[[ Extracted data open ]]

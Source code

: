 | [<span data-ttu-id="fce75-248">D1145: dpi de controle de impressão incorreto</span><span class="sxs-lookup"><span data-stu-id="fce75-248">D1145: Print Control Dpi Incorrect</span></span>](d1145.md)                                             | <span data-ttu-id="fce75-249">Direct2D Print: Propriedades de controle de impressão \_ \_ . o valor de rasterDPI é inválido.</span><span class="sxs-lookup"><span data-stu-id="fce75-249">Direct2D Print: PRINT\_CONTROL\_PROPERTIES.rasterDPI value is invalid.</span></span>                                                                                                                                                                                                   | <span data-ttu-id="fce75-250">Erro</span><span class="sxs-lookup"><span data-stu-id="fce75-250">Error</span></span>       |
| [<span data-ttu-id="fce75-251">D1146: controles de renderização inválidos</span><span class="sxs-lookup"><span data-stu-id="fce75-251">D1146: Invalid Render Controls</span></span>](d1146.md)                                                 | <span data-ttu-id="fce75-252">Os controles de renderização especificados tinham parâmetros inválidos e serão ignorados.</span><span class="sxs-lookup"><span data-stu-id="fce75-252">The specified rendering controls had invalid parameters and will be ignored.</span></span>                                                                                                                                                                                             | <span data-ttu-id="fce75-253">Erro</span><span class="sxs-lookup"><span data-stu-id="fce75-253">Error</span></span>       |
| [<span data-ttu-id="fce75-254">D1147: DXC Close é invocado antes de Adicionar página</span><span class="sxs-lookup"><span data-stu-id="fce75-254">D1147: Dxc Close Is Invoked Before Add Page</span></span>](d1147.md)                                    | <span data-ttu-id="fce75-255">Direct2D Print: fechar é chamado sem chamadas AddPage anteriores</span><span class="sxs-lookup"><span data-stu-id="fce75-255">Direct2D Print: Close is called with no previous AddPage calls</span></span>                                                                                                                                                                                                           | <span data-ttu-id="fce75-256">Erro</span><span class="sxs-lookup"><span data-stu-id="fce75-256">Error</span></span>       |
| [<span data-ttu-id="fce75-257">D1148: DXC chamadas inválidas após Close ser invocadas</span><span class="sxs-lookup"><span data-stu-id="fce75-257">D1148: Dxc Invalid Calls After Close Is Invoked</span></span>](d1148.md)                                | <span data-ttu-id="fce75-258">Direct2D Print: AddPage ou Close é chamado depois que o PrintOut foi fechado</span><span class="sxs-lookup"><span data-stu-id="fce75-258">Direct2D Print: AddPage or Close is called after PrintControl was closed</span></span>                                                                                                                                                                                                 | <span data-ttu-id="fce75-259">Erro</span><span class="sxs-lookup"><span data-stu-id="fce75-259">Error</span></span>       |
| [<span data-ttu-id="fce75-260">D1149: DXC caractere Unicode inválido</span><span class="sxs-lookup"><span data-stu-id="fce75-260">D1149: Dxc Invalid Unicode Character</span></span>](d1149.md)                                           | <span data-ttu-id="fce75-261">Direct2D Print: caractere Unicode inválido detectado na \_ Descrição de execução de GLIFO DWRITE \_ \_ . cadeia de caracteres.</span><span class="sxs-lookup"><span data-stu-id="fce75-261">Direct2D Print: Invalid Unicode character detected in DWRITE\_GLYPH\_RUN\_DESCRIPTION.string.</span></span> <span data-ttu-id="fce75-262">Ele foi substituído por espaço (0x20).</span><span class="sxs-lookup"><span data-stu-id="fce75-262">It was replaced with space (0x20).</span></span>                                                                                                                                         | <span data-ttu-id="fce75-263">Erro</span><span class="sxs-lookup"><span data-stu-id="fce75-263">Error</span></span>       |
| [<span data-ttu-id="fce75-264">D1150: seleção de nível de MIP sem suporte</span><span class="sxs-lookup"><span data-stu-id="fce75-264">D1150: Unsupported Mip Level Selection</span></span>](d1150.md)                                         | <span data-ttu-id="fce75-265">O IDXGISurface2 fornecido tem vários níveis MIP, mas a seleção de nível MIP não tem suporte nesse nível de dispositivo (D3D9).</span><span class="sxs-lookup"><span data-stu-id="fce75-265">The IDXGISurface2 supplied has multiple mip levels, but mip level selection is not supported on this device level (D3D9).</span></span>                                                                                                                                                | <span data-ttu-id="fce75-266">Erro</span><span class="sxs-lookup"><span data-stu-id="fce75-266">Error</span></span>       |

[[ Extracted data closed ]]

Problem: Output the whole listing again, keeping every line identical.

Reply:
Source code

: | [<span data-ttu-id="fce75-248">D1145: dpi de controle de impressão incorreto</span><span class="sxs-lookup"><span data-stu-id="fce75-248">D1145: Print Control Dpi Incorrect</span></span>](d1145.md)                                             | <span data-ttu-id="fce75-249">Direct2D Print: Propriedades de controle de impressão \_ \_ . o valor de rasterDPI é inválido.</span><span class="sxs-lookup"><span data-stu-id="fce75-249">Direct2D Print: PRINT\_CONTROL\_PROPERTIES.rasterDPI value is invalid.</span></span>                                                                                                                                                                                                   | <span data-ttu-id="fce75-250">Erro</span><span class="sxs-lookup"><span data-stu-id="fce75-250">Error</span></span>       |
| [<span data-ttu-id="fce75-251">D1146: controles de renderização inválidos</span><span class="sxs-lookup"><span data-stu-id="fce75-251">D1146: Invalid Render Controls</span></span>](d1146.md)                                                 | <span data-ttu-id="fce75-252">Os controles de renderização especificados tinham parâmetros inválidos e serão ignorados.</span><span class="sxs-lookup"><span data-stu-id="fce75-252">The specified rendering controls had invalid parameters and will be ignored.</span></span>                                                                                                                                                                                             | <span data-ttu-id="fce75-253">Erro</span><span class="sxs-lookup"><span data-stu-id="fce75-253">Error</span></span>       |
| [<span data-ttu-id="fce75-254">D1147: DXC Close é invocado antes de Adicionar página</span><span class="sxs-lookup"><span data-stu-id="fce75-254">D1147: Dxc Close Is Invoked Before Add Page</span></span>](d1147.md)                                    | <span data-ttu-id="fce75-255">Direct2D Print: fechar é chamado sem chamadas AddPage anteriores</span><span class="sxs-lookup"><span data-stu-id="fce75-255">Direct2D Print: Close is called with no previous AddPage calls</span></span>                                                                                                                                                                                                           | <span data-ttu-id="fce75-256">Erro</span><span class="sxs-lookup"><span data-stu-id="fce75-256">Error</span></span>       |
| [<span data-ttu-id="fce75-257">D1148: DXC chamadas inválidas após Close ser invocadas</span><span class="sxs-lookup"><span data-stu-id="fce75-257">D1148: Dxc Invalid Calls After Close Is Invoked</span></span>](d1148.md)                                | <span data-ttu-id="fce75-258">Direct2D Print: AddPage ou Close é chamado depois que o PrintOut foi fechado</span><span class="sxs-lookup"><span data-stu-id="fce75-258">Direct2D Print: AddPage or Close is called after PrintControl was closed</span></span>                                                                                                                                                                                                 | <span data-ttu-id="fce75-259">Erro</span><span class="sxs-lookup"><span data-stu-id="fce75-259">Error</span></span>       |
| [<span data-ttu-id="fce75-260">D1149: DXC caractere Unicode inválido</span><span class="sxs-lookup"><span data-stu-id="fce75-260">D1149: Dxc Invalid Unicode Character</span></span>](d1149.md)                                           | <span data-ttu-id="fce75-261">Direct2D Print: caractere Unicode inválido detectado na \_ Descrição de execução de GLIFO DWRITE \_ \_ . cadeia de caracteres.</span><span class="sxs-lookup"><span data-stu-id="fce75-261">Direct2D Print: Invalid Unicode character detected in DWRITE\_GLYPH\_RUN\_DESCRIPTION.string.</span></span> <span data-ttu-id="fce75-262">Ele foi substituído por espaço (0x20).</span><span class="sxs-lookup"><span data-stu-id="fce75-262">It was replaced with space (0x20).</span></span>                                                                                                                                         | <span data-ttu-id="fce75-263">Erro</span><span class="sxs-lookup"><span data-stu-id="fce75-263">Error</span></span>       |
| [<span data-ttu-id="fce75-264">D1150: seleção de nível de MIP sem suporte</span><span class="sxs-lookup"><span data-stu-id="fce75-264">D1150: Unsupported Mip Level Selection</span></span>](d1150.md)                                         | <span data-ttu-id="fce75-265">O IDXGISurface2 fornecido tem vários níveis MIP, mas a seleção de nível MIP não tem suporte nesse nível de dispositivo (D3D9).</span><span class="sxs-lookup"><span data-stu-id="fce75-265">The IDXGISurface2 supplied has multiple mip levels, but mip level selection is not supported on this device level (D3D9).</span></span>                                                                                                                                                | <span data-ttu-id="fce75-266">Erro</span><span class="sxs-lookup"><span data-stu-id="fce75-266">Error</span></span>       |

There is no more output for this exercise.